:: THE INPUT ::

↓

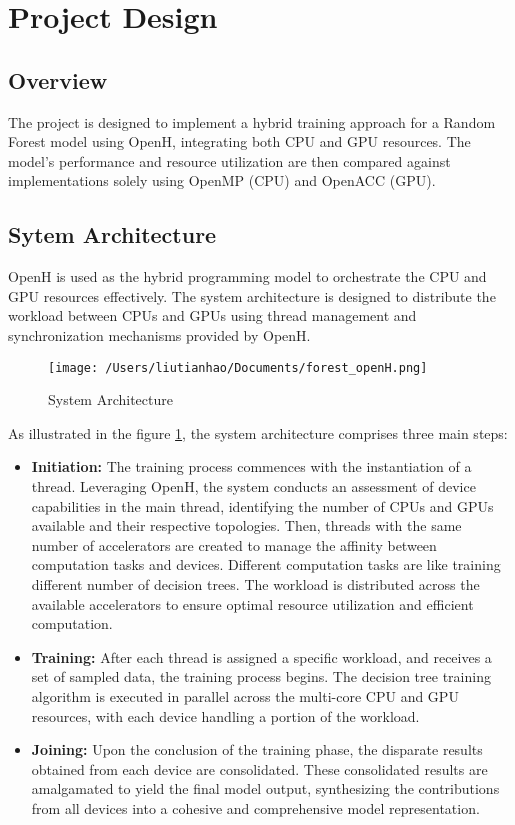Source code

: \documentclass[13pt]{article}
\begin{document}
\section{Project Design}
\subsection{Overview}
The project is designed to implement a hybrid training approach for a Random Forest model using OpenH, integrating both CPU and GPU resources. 
The model's performance and resource utilization are then compared against implementations solely using OpenMP (CPU) and OpenACC (GPU).

\subsection{Sytem Architecture}
OpenH is used as the hybrid programming model to orchestrate the CPU and GPU resources effectively. 
The system architecture is designed to distribute the workload between CPUs and GPUs using thread management and synchronization mechanisms provided by OpenH.
\begin{figure}[ht]
    \centering
    \texttt{[image: /Users/liutianhao/Documents/forest\_openH.png]}
    \caption{System Architecture}
    \label{fig:system_architecture}
\end{figure}


As illustrated in the figure \ref{fig:system_architecture}, the system architecture comprises three main steps:
\begin{itemize}
    \item \textbf{Initiation:} 
    The training process commences with the instantiation of a thread.
    Leveraging OpenH, the system conducts an assessment of device capabilities in the main thread, identifying the number of CPUs and GPUs available and their respective topologies.
    Then, threads with the same number of accelerators are created to manage the affinity between computation tasks and devices.
    Different computation tasks are like training different number of decision trees. 
    The workload is distributed across the available accelerators to ensure optimal resource utilization and efficient computation.
    \item \textbf{Training:} 
    After each thread is assigned a specific workload, and receives a set of sampled data, the training process begins.
    The decision tree training algorithm is executed in parallel across the multi-core CPU and GPU resources, with each device handling a portion of the workload.
    \item \textbf{Joining:} 
    Upon the conclusion of the training phase, the disparate results obtained from each device are consolidated.
    These consolidated results are amalgamated to yield the final model output, synthesizing the contributions from all devices into a cohesive and comprehensive model representation.
\end{itemize}
\end{document}
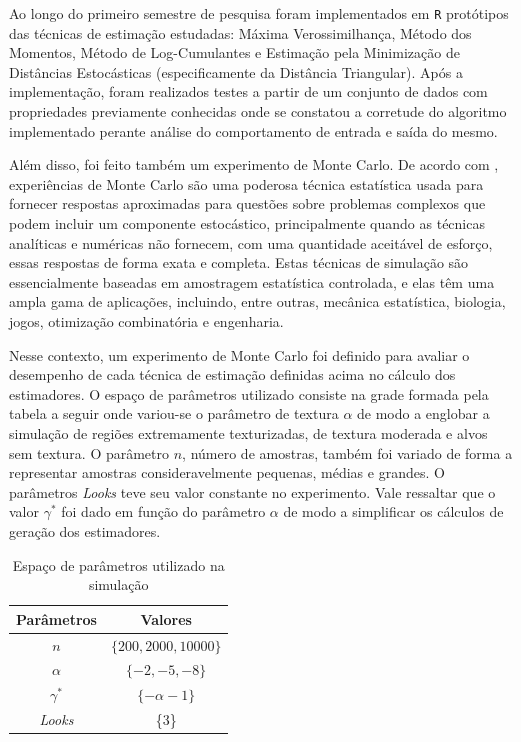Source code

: \documentclass[12pt]{article}
\begin{document}
Ao longo do primeiro semestre de pesquisa foram implementados em \texttt{R} protótipos das técnicas de estimação estudadas: Máxima Verossimilhança, Método dos Momentos, Método de Log-Cumulantes e Estimação pela Minimização de Distâncias Estocásticas (especificamente da Distância Triangular). Após a implementação, foram realizados testes a partir de um conjunto de dados com propriedades previamente conhecidas onde se constatou a corretude do algoritmo implementado perante análise do comportamento de entrada e saída do mesmo.

Além disso, foi feito também um experimento de Monte Carlo.
De acordo com \citet{busto92}, experiências de Monte Carlo são uma poderosa técnica estatística usada para fornecer respostas aproximadas para questões sobre problemas complexos que podem incluir um componente estocástico, principalmente quando as técnicas analíticas e numéricas não fornecem, com uma quantidade aceitável de esforço, essas respostas de forma exata e completa. Estas técnicas de simulação são essencialmente baseadas em amostragem estatística controlada, e elas têm uma ampla gama de aplicações, incluindo, entre outras, mecânica estatística, biologia, jogos, otimização combinatória e engenharia.

Nesse contexto, um experimento de Monte Carlo foi definido para avaliar o desempenho de cada técnica de estimação definidas acima no cálculo dos estimadores. O espaço de parâmetros utilizado consiste na grade formada pela tabela a seguir onde variou-se o parâmetro de textura $\alpha$ de modo a englobar a simulação de regiões extremamente texturizadas, de textura moderada e alvos sem textura. O parâmetro $n$, número de amostras, também foi variado de forma a representar amostras consideravelmente pequenas, médias e grandes. O parâmetros \textit{Looks} teve seu valor constante no experimento. Vale ressaltar que o valor $\gamma^*$ foi dado em função do parâmetro $\alpha$ de modo a simplificar os cálculos de geração dos estimadores.

\begin{table}[H]
\centering
\caption{Espaço de parâmetros utilizado na simulação}
\smallskip
{}
\label{tab:tabela_parameters}
\begin{tabular}{c|c}
\toprule 
\multicolumn{1}{c|}{Parâmetros} & \multicolumn{1}{c}{Valores}  \\ 
\midrule
\rowcolor[gray]{.9} 
$n$ & $\{200, 2000, 10000\}$ \\ \hline
$\alpha$ & $\{-2, -5, -8\}$ \\ \hline
\rowcolor[gray]{.9} $\gamma^*$ & $\{-\alpha - 1\}$ \\ \hline
\textit{Looks} & \{3\} \\ 
\bottomrule
\end{tabular}
\end{table}
\end{document}
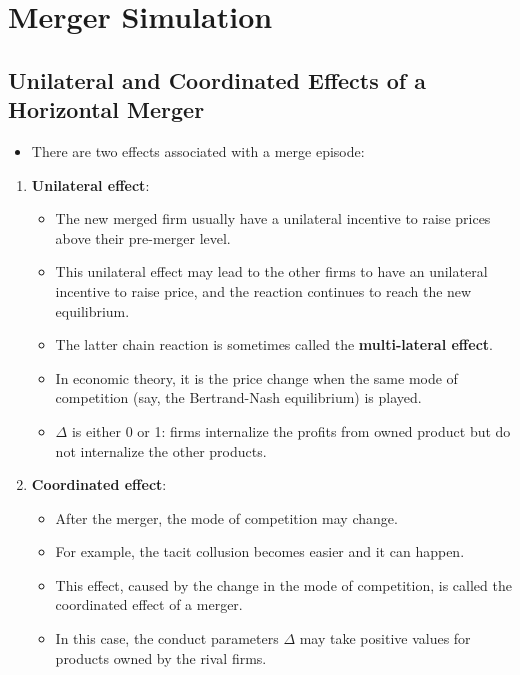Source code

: \documentclass[]{book}
\providecommand{\tightlist}{%
  \setlength{\itemsep}{0pt}\setlength{\parskip}{0pt}}
\begin{document}
\section{Merger Simulation}\label{merger-simulation}

\subsection{Unilateral and Coordinated Effects of a Horizontal
Merger}\label{unilateral-and-coordinated-effects-of-a-horizontal-merger}

\begin{itemize}
\tightlist
\item
  There are two effects associated with a merge episode:
\end{itemize}

\begin{enumerate}
\def\labelenumi{\arabic{enumi}.}
\tightlist
\item
  \textbf{Unilateral effect}:

  \begin{itemize}
  \tightlist
  \item
    The new merged firm usually have a unilateral incentive to raise
    prices above their pre-merger level.
  \item
    This unilateral effect may lead to the other firms to have an
    unilateral incentive to raise price, and the reaction continues to
    reach the new equilibrium.
  \item
    The latter chain reaction is sometimes called the
    \textbf{multi-lateral effect}.
  \item
    In economic theory, it is the price change when the same mode of
    competition (say, the Bertrand-Nash equilibrium) is played.
  \item
    \(\Delta\) is either 0 or 1: firms internalize the profits from
    owned product but do not internalize the other products.
  \end{itemize}
\item
  \textbf{Coordinated effect}:

  \begin{itemize}
  \tightlist
  \item
    After the merger, the mode of competition may change.
  \item
    For example, the tacit collusion becomes easier and it can happen.
  \item
    This effect, caused by the change in the mode of competition, is
    called the coordinated effect of a merger.
  \item
    In this case, the conduct parameters \(\Delta\) may take positive
    values for products owned by the rival firms.
  \end{itemize}
\end{enumerate}
\end{document}
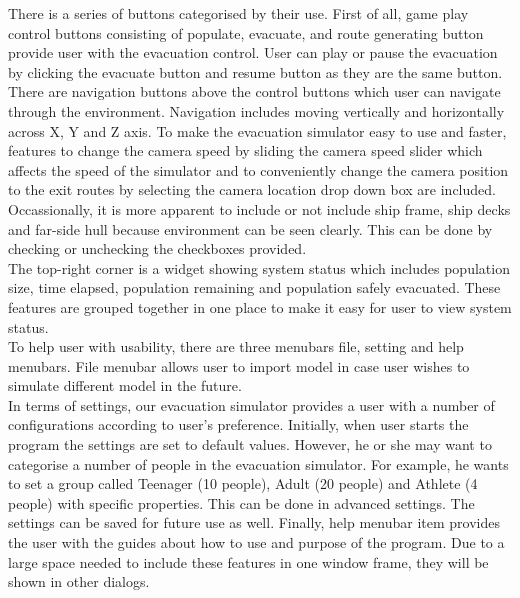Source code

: \documentclass[a4paper,10pt]{article}
\begin{document}
There is a series of buttons categorised by their use. First of all, game play control buttons consisting of populate, evacuate, and 
route generating button provide user with the evacuation control. User can play or pause the evacuation by clicking the evacuate button and resume button 
as they are the same button. There are navigation buttons above the control buttons which user can navigate through the environment. 
Navigation includes moving vertically and horizontally across X, Y and Z axis. To make the evacuation simulator easy to use and faster, 
features to change the camera speed by sliding the camera speed slider which affects the speed of the simulator and to conveniently 
change the camera position to the exit routes by selecting the camera location drop down box are included. Occassionally, it is more apparent to include or not include 
ship frame, ship decks and far-side hull because environment can be seen clearly. This can be done by checking or unchecking the checkboxes provided.
\\

The top-right corner is a widget showing system status which includes population size, time elapsed, population remaining and population safely evacuated.
These features are grouped together in one place to make it easy for user to view system status.
\\

To help user with usability, there are three menubars file, setting and help menubars. File menubar allows user to import 
model in case user wishes to simulate different model in the future.
\\

In terms of settings, our evacuation simulator provides a user with a number of configurations according to user's preference. Initially, when user 
starts the program the settings are set to default values. However, he or she may want to categorise a number of people in the evacuation simulator. For example,
he wants to set a group called Teenager (10 people), Adult (20 people) and Athlete (4 people) with specific properties. This can be done in advanced 
settings. The settings can be saved for future use as well.
Finally, help menubar item provides the user with the guides about how to use and purpose of the program. 
Due to a large space needed to include these features in one window frame, they will be shown in other dialogs.
\end{document}
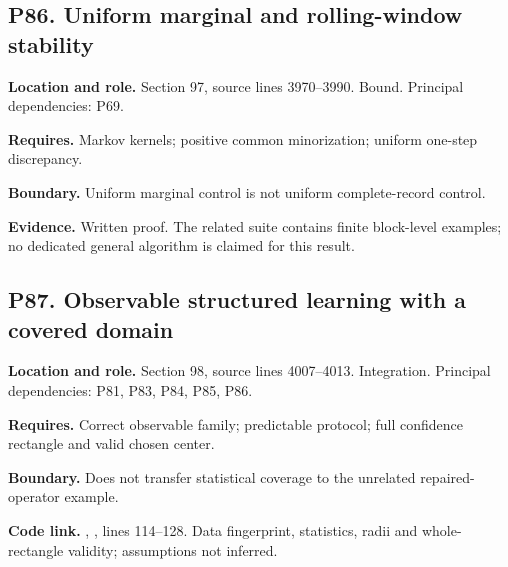 \documentclass[11pt,oneside,openany]{book}
\numberwithin{equation}{section}
\begin{document}
\par\noindent\begin{minipage}{\textwidth}
\subsection{P86. Uniform marginal and rolling-window
stability}\label{LSMRegister:p86.-uniform-marginal-and-rolling-window-stability}

\textbf{Location and role.} Section 97, source lines 3970--3990. Bound.
Principal dependencies: P69.

\textbf{Requires.} Markov kernels; positive common minorization; uniform
one-step discrepancy.

\textbf{Boundary.} Uniform marginal control is not uniform
complete-record control.

\textbf{Evidence.} Written proof. The related suite contains finite
block-level examples; no dedicated general algorithm is claimed for this
result.
\end{minipage}\par\medskip

\par\noindent\begin{minipage}{\textwidth}
\subsection{P87. Observable structured learning with a covered
domain}\label{LSMRegister:p87.-observable-structured-learning-with-a-covered-domain}

\textbf{Location and role.} Section 98, source lines 4007--4013.
Integration. Principal dependencies: P81, P83, P84, P85, P86.

\textbf{Requires.} Correct observable family; predictable protocol; full
confidence rectangle and valid chosen center.

\textbf{Boundary.} Does not transfer statistical coverage to the
unrelated repaired-operator example.

\textbf{Code link.} ,
, lines 114--128. Data fingerprint,
statistics, radii and whole-rectangle validity; assumptions not
inferred.
\end{minipage}\par\medskip

\endgroup
\end{document}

↑

:: DIRECTIONS ::
Scan the data above, find each line with "across", and copy it.

:: RESULT OF THIS TASK ::
    The workload is distributed across the available accelerators to ensure optimal resource utilization and efficient computation.
    The decision tree training algorithm is executed in parallel across the multi-core CPU and GPU resources, with each device handling a portion of the workload.
Navigation includes moving vertically and horizontally across X, Y and Z axis. To make the evacuation simulator easy to use and faster, 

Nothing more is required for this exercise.